Feasibility Experiment
In our previous investigation, with a rescore factor of 0.4, the search relevance loss is less than 0.04%, but can speeds up 9.8 times at most on BEIR.
The following figure shows the acceleration effect under doc-only and bi-encoder. The speed up number is using P90_latency@rescore_ratio=0 divide P90_latency@rescore_ratio=x.
Use Case
Top Level Query
In this scenario, we only need to consider processing a top-level
NeuralSparseQuery
without discussing its combination with other queries for compression or its application after being optimized.Nested Query
Wrapped Neural Sparse Query in Boolean Query
In this scenario, the
NeuralSparseQuery
will be optimized into a clause of a Boolean query. In such cases, because of fine-tune by opensearch core and lucene, we need to manually split the Boolean Query before we can determine if there is a query clause originating from NeuralSpare inside.Two Phase Design Options
Current WorkFlow of the QueryPhase
The diagram below is the sequence diagram of the current system. As shown in the diagram, when a Query arrives at the Search Service, it is sent to the corresponding QueryBuilder for construction. After successful construction, it is processed and executed by the corresponding searcher , and the result is finally returned.

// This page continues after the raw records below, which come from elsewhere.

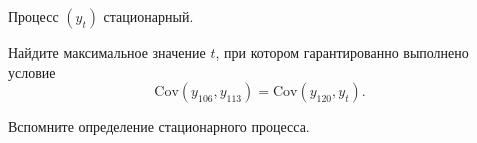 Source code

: 
\begin{question}
Процесс \((y_t)\) стационарный.

Найдите максимальное значение \(t\), при котором гарантированно выполнено условие
\[
 \mathrm{Cov}(y_{106}, y_{113}) = \mathrm{Cov}(y_{120}, y_t).
\]
\end{question}

\begin{solution}
Вспомните определение стационарного процесса.
\end{solution}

In short, what we need to do is to preserve the ability to query using different tokens in NeuralSparse Query as well as applying those lower scoring tokens in TopDocs.
Thus, we have several possible solutions to choose from:
Architecture Design Option 1 - Custom Query
Custom Query in Lucene
In Apache Lucene, the processing flow of a custom query involves several key components, including the Query Builder, Weight, Scorer, and possibly the PhaseSearcher. And we can make our own implementation of them all.
Weight
When IndexSearcher is ready to execute a query, it calls the createWeight method of the Query object to create a corresponding Weight object. This Weight object is the basis for calculating document relevance scores and other search-related operations during the search process.
Scorer
Scorer is a core component used to calculate the relevance score of a document relative to a query.The Scorer object is created for each index segment (LeafReaderContext) by the Weight object. It is the basis for the implementation of the Lucene scoring mechanism, which is designed to assign each document that matches a query a score that reflects how well the document matches the query criteria.
Developer-implemented specific Query
As previously mentioned, the scoring of each document is conducted through the score function in Score. Therefore, we focus on changing the logic of the score. Each Neural Sparse query generates a Neural Sparse Weight, and during the query process, the scoring of documents mainly relies on the score function in the Scorer object within the Neural Sparse Weight.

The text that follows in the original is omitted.